Can probably infer that the majority of TV shows that have 1 season were created fairly recently. Let's see if we can validate that.

In [None]:
#because there are not many shows before 1990, let's remove those and
# see what the distribution of 1 season shows looks like
df_shows_new = df_shows[df_shows.release_year>=1990]
df_shows_unstack = df_shows_new.groupby(['duration', 'release_year'])\
                               .duration.count()\
                               .to_frame().unstack().fillna(0).iloc[:, -22:]
df_shows_unstack

In [None]:
# don't like things being out of order
# so let's go ahead and reorder them
unstacked_indexes = df_shows_unstack.index.tolist()
ordered_season_num = sorted([int(x.split(' ')[0]) for x in unstacked_indexes])

ordered_seasons = []
for num in ordered_season_num:
    for duration in  unstacked_indexes:
        if re.search(fr'^\b({num})\b', f'{duration}'):
            ordered_seasons.append(duration)
ordered_seasons

In [None]:
# groupby the duration and release year, count the
# number of times that this these occur together
# unpivot using unstack and place it into
# a nice pandas dataframe from the year 2000 onwards
df_shows_gpby = df_shows_new.groupby(['duration', 'release_year'])\
                            .duration.count().rename('release_year')\
                            .to_frame().unstack()\
                            .fillna(0).iloc[:, -22:]\
                            .reindex(ordered_seasons)
df_shows_gpby

In [None]:
# plot a heatmap equivalent of this dataframe
plt.figure(figsize=(26, 8))
sns.heatmap(df_shows_gpby, cmap="Blues", annot=True)
plt.show()

In [None]:
# sum across the columns to show how many
# tv shows have 1 season, 2 season, 3 season etc.
df_shows_gpby.sum(axis=1)

Interesting that 1280 out of the 1342 of the shows that have 1 season were released in 2000 or later. What do we think this means?

In [None]:
df_shows[df_shows.duration == '14 Seasons'].title.values.tolist()

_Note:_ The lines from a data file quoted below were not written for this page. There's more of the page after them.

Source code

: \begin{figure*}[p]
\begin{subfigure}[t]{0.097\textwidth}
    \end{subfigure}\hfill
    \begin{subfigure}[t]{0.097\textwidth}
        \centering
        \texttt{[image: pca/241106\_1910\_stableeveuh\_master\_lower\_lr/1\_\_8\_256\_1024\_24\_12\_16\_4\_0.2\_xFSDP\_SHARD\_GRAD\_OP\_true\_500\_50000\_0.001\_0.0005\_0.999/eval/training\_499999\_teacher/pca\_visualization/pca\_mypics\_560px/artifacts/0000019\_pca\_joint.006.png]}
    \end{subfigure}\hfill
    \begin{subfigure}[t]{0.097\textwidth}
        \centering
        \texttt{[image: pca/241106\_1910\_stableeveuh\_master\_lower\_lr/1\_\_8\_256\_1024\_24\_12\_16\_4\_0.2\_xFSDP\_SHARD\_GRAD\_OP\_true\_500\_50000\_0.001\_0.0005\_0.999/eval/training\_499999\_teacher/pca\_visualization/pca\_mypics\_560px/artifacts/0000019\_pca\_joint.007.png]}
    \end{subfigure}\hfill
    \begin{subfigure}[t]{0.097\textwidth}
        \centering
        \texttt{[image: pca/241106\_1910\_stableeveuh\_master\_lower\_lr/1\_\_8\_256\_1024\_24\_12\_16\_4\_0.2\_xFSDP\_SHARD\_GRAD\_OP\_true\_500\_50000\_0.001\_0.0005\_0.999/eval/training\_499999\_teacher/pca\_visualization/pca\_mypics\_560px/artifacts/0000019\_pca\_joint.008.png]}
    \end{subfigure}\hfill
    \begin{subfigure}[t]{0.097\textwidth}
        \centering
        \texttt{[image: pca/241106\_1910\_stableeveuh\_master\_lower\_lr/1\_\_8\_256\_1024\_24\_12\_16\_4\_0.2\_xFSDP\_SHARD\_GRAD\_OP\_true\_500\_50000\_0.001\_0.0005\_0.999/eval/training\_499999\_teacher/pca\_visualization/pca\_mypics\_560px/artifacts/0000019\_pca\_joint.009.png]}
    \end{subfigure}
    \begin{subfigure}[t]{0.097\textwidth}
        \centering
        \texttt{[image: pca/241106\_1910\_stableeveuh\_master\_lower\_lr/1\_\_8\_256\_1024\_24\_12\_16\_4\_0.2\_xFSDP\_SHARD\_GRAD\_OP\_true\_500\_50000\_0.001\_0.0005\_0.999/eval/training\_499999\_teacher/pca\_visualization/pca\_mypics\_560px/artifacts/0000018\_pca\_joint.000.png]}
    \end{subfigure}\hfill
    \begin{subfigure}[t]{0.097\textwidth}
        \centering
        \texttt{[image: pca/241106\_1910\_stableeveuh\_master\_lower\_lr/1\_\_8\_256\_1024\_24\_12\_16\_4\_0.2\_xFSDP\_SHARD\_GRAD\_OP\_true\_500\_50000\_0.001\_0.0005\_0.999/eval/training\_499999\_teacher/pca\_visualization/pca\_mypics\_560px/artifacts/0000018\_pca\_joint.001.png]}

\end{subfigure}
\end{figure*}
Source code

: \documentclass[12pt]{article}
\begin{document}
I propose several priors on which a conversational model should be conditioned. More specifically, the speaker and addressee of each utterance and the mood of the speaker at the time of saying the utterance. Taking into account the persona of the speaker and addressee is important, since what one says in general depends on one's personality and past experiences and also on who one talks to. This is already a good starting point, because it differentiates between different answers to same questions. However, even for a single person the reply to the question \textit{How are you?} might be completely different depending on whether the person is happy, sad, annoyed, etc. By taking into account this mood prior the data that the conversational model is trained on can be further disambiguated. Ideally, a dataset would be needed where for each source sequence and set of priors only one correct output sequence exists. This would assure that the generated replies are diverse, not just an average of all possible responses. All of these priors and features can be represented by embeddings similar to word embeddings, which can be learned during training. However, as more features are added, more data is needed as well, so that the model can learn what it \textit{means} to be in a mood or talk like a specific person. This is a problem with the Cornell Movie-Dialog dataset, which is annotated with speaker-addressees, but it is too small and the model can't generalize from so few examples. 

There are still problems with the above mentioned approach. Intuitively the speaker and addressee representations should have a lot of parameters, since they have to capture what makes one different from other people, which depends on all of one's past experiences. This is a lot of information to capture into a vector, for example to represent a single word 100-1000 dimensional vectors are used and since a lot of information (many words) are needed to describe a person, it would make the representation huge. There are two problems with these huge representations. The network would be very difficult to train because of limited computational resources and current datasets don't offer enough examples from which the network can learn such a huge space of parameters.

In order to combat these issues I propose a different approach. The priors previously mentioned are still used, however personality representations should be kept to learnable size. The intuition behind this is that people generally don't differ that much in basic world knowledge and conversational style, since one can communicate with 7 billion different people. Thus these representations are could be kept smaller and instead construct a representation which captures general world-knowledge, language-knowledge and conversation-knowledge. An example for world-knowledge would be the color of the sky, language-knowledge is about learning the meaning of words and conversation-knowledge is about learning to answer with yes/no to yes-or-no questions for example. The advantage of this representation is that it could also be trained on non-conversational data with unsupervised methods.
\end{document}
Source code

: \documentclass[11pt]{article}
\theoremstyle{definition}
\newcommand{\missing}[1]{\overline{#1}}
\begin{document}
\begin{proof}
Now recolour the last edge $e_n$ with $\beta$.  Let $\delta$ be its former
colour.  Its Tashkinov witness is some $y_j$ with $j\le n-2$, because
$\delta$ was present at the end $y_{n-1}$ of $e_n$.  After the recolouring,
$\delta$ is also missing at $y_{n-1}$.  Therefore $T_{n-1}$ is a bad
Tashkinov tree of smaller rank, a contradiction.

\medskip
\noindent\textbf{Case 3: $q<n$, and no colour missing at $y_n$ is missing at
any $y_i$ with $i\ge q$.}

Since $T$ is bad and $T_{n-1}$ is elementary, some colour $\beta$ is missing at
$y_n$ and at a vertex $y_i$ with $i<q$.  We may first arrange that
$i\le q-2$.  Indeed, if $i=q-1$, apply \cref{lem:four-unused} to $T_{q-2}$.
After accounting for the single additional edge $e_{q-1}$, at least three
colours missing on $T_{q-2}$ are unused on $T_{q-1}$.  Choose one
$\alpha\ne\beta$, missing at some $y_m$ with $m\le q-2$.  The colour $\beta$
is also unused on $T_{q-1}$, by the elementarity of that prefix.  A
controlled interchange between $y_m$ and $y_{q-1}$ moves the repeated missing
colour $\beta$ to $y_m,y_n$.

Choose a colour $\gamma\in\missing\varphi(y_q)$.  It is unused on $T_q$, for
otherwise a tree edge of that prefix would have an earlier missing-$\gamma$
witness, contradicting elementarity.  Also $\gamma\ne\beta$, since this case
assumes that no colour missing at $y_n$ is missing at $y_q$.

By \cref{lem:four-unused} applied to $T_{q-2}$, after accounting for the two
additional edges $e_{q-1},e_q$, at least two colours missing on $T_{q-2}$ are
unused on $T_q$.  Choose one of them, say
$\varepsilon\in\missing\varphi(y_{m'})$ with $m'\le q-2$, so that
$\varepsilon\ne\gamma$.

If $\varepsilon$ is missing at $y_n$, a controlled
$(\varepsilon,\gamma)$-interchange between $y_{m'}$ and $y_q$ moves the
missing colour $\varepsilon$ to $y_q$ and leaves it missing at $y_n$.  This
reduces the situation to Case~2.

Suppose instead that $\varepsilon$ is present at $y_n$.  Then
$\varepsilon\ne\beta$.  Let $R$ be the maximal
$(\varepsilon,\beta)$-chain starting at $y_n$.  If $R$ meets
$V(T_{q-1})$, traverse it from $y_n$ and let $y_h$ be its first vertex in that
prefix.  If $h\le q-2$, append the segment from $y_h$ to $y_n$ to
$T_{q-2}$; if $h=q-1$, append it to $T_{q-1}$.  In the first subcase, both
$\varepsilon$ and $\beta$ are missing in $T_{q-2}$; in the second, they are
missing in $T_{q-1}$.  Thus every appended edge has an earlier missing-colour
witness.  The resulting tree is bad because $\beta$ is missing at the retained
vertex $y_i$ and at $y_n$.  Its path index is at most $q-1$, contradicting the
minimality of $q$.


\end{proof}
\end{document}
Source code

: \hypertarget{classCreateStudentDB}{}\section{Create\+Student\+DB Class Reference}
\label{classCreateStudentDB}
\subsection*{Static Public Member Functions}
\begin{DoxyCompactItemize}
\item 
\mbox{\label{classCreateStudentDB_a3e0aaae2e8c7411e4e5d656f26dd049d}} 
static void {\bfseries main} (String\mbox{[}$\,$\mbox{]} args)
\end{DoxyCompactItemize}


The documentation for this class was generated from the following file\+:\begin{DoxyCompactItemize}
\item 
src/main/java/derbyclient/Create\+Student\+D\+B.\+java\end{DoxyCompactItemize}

#### TV Shows Season Duration vs Genres
Can we see a breakdown of TV shows season lengths vs the genres of those tv shows. Do certain genres last longer than others at least on Amazon prime.

In [None]:
# using the python split method
# get the season length of each tv show
df_shows['season_length'] = df_shows.duration.apply(lambda x : int(x.split(' ')[0]))
df_shows.head()

In [None]:
# similar to the movies portion above, take the shows data frame
# and merge it on the genres data frame
df_shows_genre = df_shows.merge(df_genre, on=['title', 'listed_in'], how='left')
df_shows_genre.head()

In [None]:
# create an empty dictionary
genre_duration_time_dict_shows = {}

# go through each genre, find the average duration time
# and place that value in the dictionary with the genre as a key
for genre in genres:
  # group by to get total movies per genre and their avg time
  gen_df = df_shows_genre.groupby(f'{genre}')\
                         .season_length\
                         .agg(['size','mean'])\
                         .reset_index()
  # get the total number of movies for the genre
  size_duration = gen_df[gen_df[f'{genre}'] == 1]['size'].iloc[0]
  # get the avg movie length per genre
  avg_duration = gen_df[gen_df[f'{genre}'] == 1]['mean'].iloc[0]
  # assign the value in a dictionary
  genre_duration_time_dict_shows[f'{genre}'] = [size_duration, avg_duration]

In [None]:
# genre_duration_time_dict_shows

In [None]:
# use the pandas from_dict method to turn the previous
# dictionary into a pandas data frame
gen_duration_time_df_shows = pd.DataFrame.from_dict(genre_duration_time_dict_shows,
                                              orient='index',
                                              columns=['num_shows_with_genre', 'avg_duration_time'])\
                                              .reset_index(names='genre')
# sort out the values from in descending order, what do you notice?
gen_duration_time_df_shows.sort_values('avg_duration_time', ascending=False)

In [None]:
# give a bar plot representation for this
plt.figure(figsize=(12, 6))
sns.barplot(data=gen_duration_time_df_shows.sort_values('avg_duration_time', ascending=False),
            y='genre',
            x='avg_duration_time')
plt.title('Average TV Show Duration Time by Genre')
plt.ylabel('Genre')
plt.xlabel('Average Season Duration Time')
# plt.savefig('avg_duration.png',  bbox_inches='tight')
# plt.gcf()
plt.show()

# Country Breakdown
Are there any insights to be had broken down by country? Let's plot some descriptive plots to visualize things like duration.

In [None]:
# plot the top 15 countries by how they appear in the
# data set
top_countries = df['country'].value_counts().head(15).index

# Filter the data for the top countries
country_data = df[df['country'].isin(top_countries)]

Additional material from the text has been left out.